Set every record down again, identical to the original.

•••••

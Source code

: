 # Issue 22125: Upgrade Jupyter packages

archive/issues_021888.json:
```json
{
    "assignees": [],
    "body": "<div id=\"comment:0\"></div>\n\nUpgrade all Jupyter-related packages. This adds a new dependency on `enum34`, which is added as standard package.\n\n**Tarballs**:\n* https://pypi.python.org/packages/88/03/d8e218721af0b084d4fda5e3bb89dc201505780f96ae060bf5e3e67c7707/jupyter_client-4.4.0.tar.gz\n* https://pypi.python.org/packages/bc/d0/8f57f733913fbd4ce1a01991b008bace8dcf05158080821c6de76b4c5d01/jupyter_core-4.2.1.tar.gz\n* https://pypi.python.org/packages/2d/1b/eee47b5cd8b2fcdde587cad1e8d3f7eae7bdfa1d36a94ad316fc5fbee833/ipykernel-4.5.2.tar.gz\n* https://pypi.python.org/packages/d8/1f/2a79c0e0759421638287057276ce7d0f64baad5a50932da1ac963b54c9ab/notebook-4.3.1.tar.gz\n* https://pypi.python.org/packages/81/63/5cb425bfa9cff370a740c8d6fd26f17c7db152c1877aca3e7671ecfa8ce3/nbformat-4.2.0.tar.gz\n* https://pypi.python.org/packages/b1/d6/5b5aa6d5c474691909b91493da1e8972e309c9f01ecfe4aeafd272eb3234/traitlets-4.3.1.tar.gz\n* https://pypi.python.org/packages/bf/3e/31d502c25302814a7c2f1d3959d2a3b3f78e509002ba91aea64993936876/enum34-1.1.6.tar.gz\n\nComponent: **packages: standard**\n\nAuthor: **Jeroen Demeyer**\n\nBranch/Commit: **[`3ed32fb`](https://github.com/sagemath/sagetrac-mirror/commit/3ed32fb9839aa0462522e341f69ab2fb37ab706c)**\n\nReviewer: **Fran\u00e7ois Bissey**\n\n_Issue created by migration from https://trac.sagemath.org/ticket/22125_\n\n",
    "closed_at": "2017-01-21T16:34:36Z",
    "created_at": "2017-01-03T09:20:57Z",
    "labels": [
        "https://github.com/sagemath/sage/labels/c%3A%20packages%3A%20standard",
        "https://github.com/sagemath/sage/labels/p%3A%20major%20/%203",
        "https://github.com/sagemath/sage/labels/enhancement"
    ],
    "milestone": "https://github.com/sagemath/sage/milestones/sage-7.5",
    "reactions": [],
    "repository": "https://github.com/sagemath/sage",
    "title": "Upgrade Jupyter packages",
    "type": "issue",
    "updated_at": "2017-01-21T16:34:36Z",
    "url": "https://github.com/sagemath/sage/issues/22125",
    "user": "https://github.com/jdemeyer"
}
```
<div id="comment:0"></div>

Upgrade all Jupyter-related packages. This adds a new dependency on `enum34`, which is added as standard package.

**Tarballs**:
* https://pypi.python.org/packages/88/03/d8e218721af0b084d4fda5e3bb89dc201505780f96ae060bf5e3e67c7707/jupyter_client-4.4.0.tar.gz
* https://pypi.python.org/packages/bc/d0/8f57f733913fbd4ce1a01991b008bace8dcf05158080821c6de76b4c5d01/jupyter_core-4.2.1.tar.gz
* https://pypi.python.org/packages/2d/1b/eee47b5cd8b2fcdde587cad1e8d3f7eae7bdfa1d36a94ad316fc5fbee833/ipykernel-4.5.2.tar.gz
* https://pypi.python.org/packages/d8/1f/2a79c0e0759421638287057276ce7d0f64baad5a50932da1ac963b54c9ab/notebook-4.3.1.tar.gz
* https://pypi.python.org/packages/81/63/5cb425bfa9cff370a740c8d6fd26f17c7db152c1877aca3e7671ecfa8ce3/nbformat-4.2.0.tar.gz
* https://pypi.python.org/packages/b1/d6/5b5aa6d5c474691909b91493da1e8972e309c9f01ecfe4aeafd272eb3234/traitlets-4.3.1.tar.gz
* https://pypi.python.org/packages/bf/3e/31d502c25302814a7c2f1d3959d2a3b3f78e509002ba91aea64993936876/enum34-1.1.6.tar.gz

•••••

▶ [Task result]:
Source code

: # Issue 22125: Upgrade Jupyter packages

archive/issues_021888.json:
```json
{
    "assignees": [],
    "body": "<div id=\"comment:0\"></div>\n\nUpgrade all Jupyter-related packages. This adds a new dependency on `enum34`, which is added as standard package.\n\n**Tarballs**:\n* https://pypi.python.org/packages/88/03/d8e218721af0b084d4fda5e3bb89dc201505780f96ae060bf5e3e67c7707/jupyter_client-4.4.0.tar.gz\n* https://pypi.python.org/packages/bc/d0/8f57f733913fbd4ce1a01991b008bace8dcf05158080821c6de76b4c5d01/jupyter_core-4.2.1.tar.gz\n* https://pypi.python.org/packages/2d/1b/eee47b5cd8b2fcdde587cad1e8d3f7eae7bdfa1d36a94ad316fc5fbee833/ipykernel-4.5.2.tar.gz\n* https://pypi.python.org/packages/d8/1f/2a79c0e0759421638287057276ce7d0f64baad5a50932da1ac963b54c9ab/notebook-4.3.1.tar.gz\n* https://pypi.python.org/packages/81/63/5cb425bfa9cff370a740c8d6fd26f17c7db152c1877aca3e7671ecfa8ce3/nbformat-4.2.0.tar.gz\n* https://pypi.python.org/packages/b1/d6/5b5aa6d5c474691909b91493da1e8972e309c9f01ecfe4aeafd272eb3234/traitlets-4.3.1.tar.gz\n* https://pypi.python.org/packages/bf/3e/31d502c25302814a7c2f1d3959d2a3b3f78e509002ba91aea64993936876/enum34-1.1.6.tar.gz\n\nComponent: **packages: standard**\n\nAuthor: **Jeroen Demeyer**\n\nBranch/Commit: **[`3ed32fb`](https://github.com/sagemath/sagetrac-mirror/commit/3ed32fb9839aa0462522e341f69ab2fb37ab706c)**\n\nReviewer: **Fran\u00e7ois Bissey**\n\n_Issue created by migration from https://trac.sagemath.org/ticket/22125_\n\n",
    "closed_at": "2017-01-21T16:34:36Z",
    "created_at": "2017-01-03T09:20:57Z",
    "labels": [
        "https://github.com/sagemath/sage/labels/c%3A%20packages%3A%20standard",
        "https://github.com/sagemath/sage/labels/p%3A%20major%20/%203",
        "https://github.com/sagemath/sage/labels/enhancement"
    ],
    "milestone": "https://github.com/sagemath/sage/milestones/sage-7.5",
    "reactions": [],
    "repository": "https://github.com/sagemath/sage",
    "title": "Upgrade Jupyter packages",
    "type": "issue",
    "updated_at": "2017-01-21T16:34:36Z",
    "url": "https://github.com/sagemath/sage/issues/22125",
    "user": "https://github.com/jdemeyer"
}
```
<div id="comment:0"></div>

Upgrade all Jupyter-related packages. This adds a new dependency on `enum34`, which is added as standard package.

**Tarballs**:
* https://pypi.python.org/packages/88/03/d8e218721af0b084d4fda5e3bb89dc201505780f96ae060bf5e3e67c7707/jupyter_client-4.4.0.tar.gz
* https://pypi.python.org/packages/bc/d0/8f57f733913fbd4ce1a01991b008bace8dcf05158080821c6de76b4c5d01/jupyter_core-4.2.1.tar.gz
* https://pypi.python.org/packages/2d/1b/eee47b5cd8b2fcdde587cad1e8d3f7eae7bdfa1d36a94ad316fc5fbee833/ipykernel-4.5.2.tar.gz
* https://pypi.python.org/packages/d8/1f/2a79c0e0759421638287057276ce7d0f64baad5a50932da1ac963b54c9ab/notebook-4.3.1.tar.gz
* https://pypi.python.org/packages/81/63/5cb425bfa9cff370a740c8d6fd26f17c7db152c1877aca3e7671ecfa8ce3/nbformat-4.2.0.tar.gz
* https://pypi.python.org/packages/b1/d6/5b5aa6d5c474691909b91493da1e8972e309c9f01ecfe4aeafd272eb3234/traitlets-4.3.1.tar.gz
* https://pypi.python.org/packages/bf/3e/31d502c25302814a7c2f1d3959d2a3b3f78e509002ba91aea64993936876/enum34-1.1.6.tar.gz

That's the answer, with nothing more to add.